Introduction
This essay examines the methodological shortcomings evident in the described research project concerning student reactions to online teaching policies at Exploits University. From the perspective of an accounting undergraduate, reliable data collection underpins evidence-based decision-making, much as accurate sampling supports valid financial reporting and policy evaluation. The researcher’s approach relies on non-probability sampling at a single location, interviewing every fourth-year student visiting the dean’s office until reaching 100 participants. Key problems include selection bias, limited representativeness, and overgeneralisation in the published title. These issues undermine the study’s credibility and illustrate broader challenges in business research where flawed methods can distort conclusions applied to accounting and management contexts.
Non-Probability Sampling and Selection Bias
The decision to position herself near the dean’s office and interview every fourth-year student who visits introduces clear selection bias. Students seeking the dean typically do so for specific reasons, such as academic appeals, complaints, or exceptional circumstances. This group does not reflect the wider population of Faculty of Business Administration students, many of whom never interact directly with senior administration. In accounting research, analogous sampling problems arise when studies of financial reporting practices draw only from firms facing regulatory scrutiny, producing results that cannot inform general standards (Saunders et al., 2019).
Furthermore, restricting interviews to fourth-year students narrows the sample further. Earlier-year students may hold different views shaped by varying exposure to online platforms, yet their perspectives remain excluded. The phrase “every fourth year student” appears to target final-year undergraduates exclusively, compounding the bias. Consequently, findings risk capturing only the experiences of a self-selecting and demographically narrow cohort rather than the intended population.
Lack of Representativeness and Generalisation Issues
Even with 100 completed interviews, representativeness remains questionable. Probability sampling techniques, such as simple random or stratified sampling across all year groups and departments, would have offered every student a known chance of inclusion. The convenience-based method employed here violates this principle, as location and timing dictate participation. Accounting students learn early that sample frames must encompass the full population to support inferences, whether analysing audit populations or surveying management accounting practices (Bryman, 2016).
The published title claims coverage of “faculty of business administration students” without qualification. This overgeneralisation misleads readers by implying broader applicability than the data warrant. In professional accounting settings, similar misrepresentations appear in internal surveys used to justify system changes; when samples exclude key user groups, resulting policies often fail to address widespread needs. The researcher’s approach therefore exemplifies how convenience sampling can produce internally coherent yet externally invalid results.

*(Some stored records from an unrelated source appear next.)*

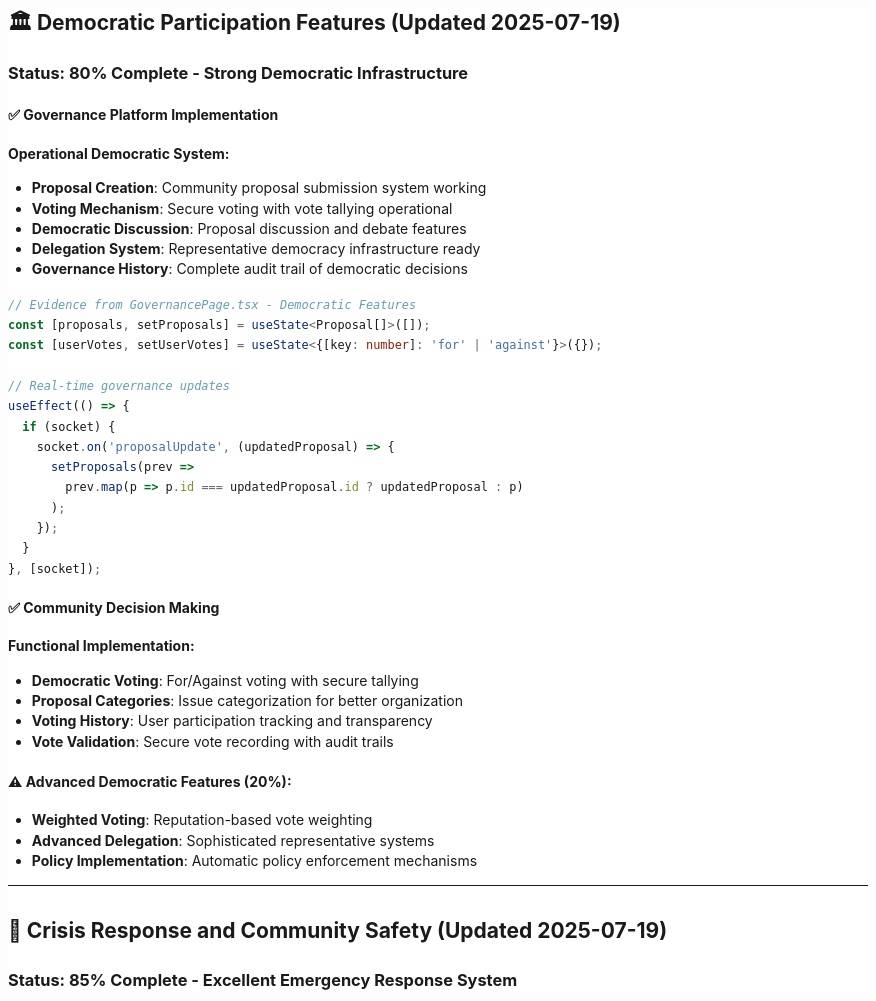 ## 🏛️ Democratic Participation Features (Updated 2025-07-19)

### **Status: 80% Complete - Strong Democratic Infrastructure**


#### ✅ Governance Platform Implementation
**Operational Democratic System:**
- **Proposal Creation**: Community proposal submission system working
- **Voting Mechanism**: Secure voting with vote tallying operational
- **Democratic Discussion**: Proposal discussion and debate features
- **Delegation System**: Representative democracy infrastructure ready
- **Governance History**: Complete audit trail of democratic decisions

```typescript
// Evidence from GovernancePage.tsx - Democratic Features
const [proposals, setProposals] = useState<Proposal[]>([]);
const [userVotes, setUserVotes] = useState<{[key: number]: 'for' | 'against'}>({});

// Real-time governance updates
useEffect(() => {
  if (socket) {
    socket.on('proposalUpdate', (updatedProposal) => {
      setProposals(prev => 
        prev.map(p => p.id === updatedProposal.id ? updatedProposal : p)
      );
    });
  }
}, [socket]);
```

#### ✅ Community Decision Making
**Functional Implementation:**
- **Democratic Voting**: For/Against voting with secure tallying
- **Proposal Categories**: Issue categorization for better organization
- **Voting History**: User participation tracking and transparency
- **Vote Validation**: Secure vote recording with audit trails

#### ⚠️ Advanced Democratic Features (20%):
- **Weighted Voting**: Reputation-based vote weighting
- **Advanced Delegation**: Sophisticated representative systems
- **Policy Implementation**: Automatic policy enforcement mechanisms

---

## 🚨 Crisis Response and Community Safety (Updated 2025-07-19)

### **Status: 85% Complete - Excellent Emergency Response System**
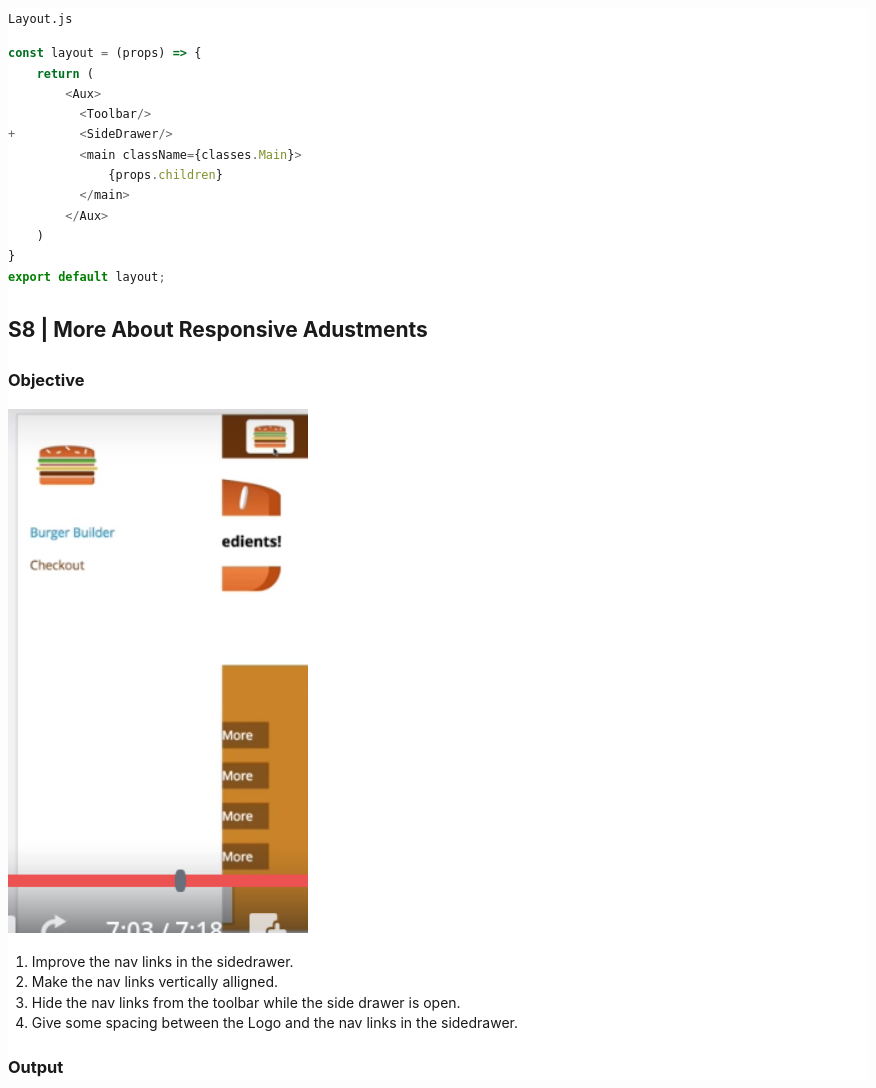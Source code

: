 `Layout.js`
```js
const layout = (props) => {
    return (
        <Aux>
          <Toolbar/>
+         <SideDrawer/>
          <main className={classes.Main}>
              {props.children}
          </main>
        </Aux>
    )
}
export default layout;
```

## S8 | More About Responsive Adustments

### Objective 

<img src="./assets/section-8/28.png" alt="smile" width="300"/> 

1. Improve the nav links in the sidedrawer.
2. Make the nav links vertically alligned.
3. Hide the nav links from the toolbar while the side drawer is open.
4. Give some spacing between the Logo and the nav links in the sidedrawer.

### Output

Implications for Research Validity in Business Contexts
From an accounting standpoint, validity concerns extend beyond academic grading to practical decision-making. Online teaching policies influence resource allocation, student performance metrics, and institutional funding claims—areas where accounting graduates frequently contribute through budgeting and performance analysis. Data derived from biased samples may lead administrators to adopt platforms or procedures that satisfy only vocal minorities.
Additionally, the single-site, time-bound collection period introduces temporal bias. Student attitudes towards online learning fluctuate with assessment deadlines, technical outages, or external events. Capturing opinions solely from those visiting the dean during one period limits insight into evolving reactions. Robust accounting research typically employs multiple data collection points or longitudinal designs to mitigate such limitations, supporting more stable conclusions (Saunders et al., 2019).
Conclusion
The researcher’s reliance on convenience sampling at the dean’s office, restriction to fourth-year visitors, and subsequent overgeneralisation in publication title render the study’s findings unreliable for the stated population. These flaws highlight fundamental sampling principles essential to both academic inquiry and professional accounting practice. Improved designs incorporating probability methods and broader inclusion criteria would yield more credible evidence capable of informing university policy without risking misrepresentation of diverse student experiences.
References
- Bryman, A. (2016) Social Research Methods. 5th edn. Oxford: Oxford University Press.
- Saunders, M., Lewis, P. and Thornhill, A. (2019) Research Methods for Business Students. 8th edn. Harlow: Pearson.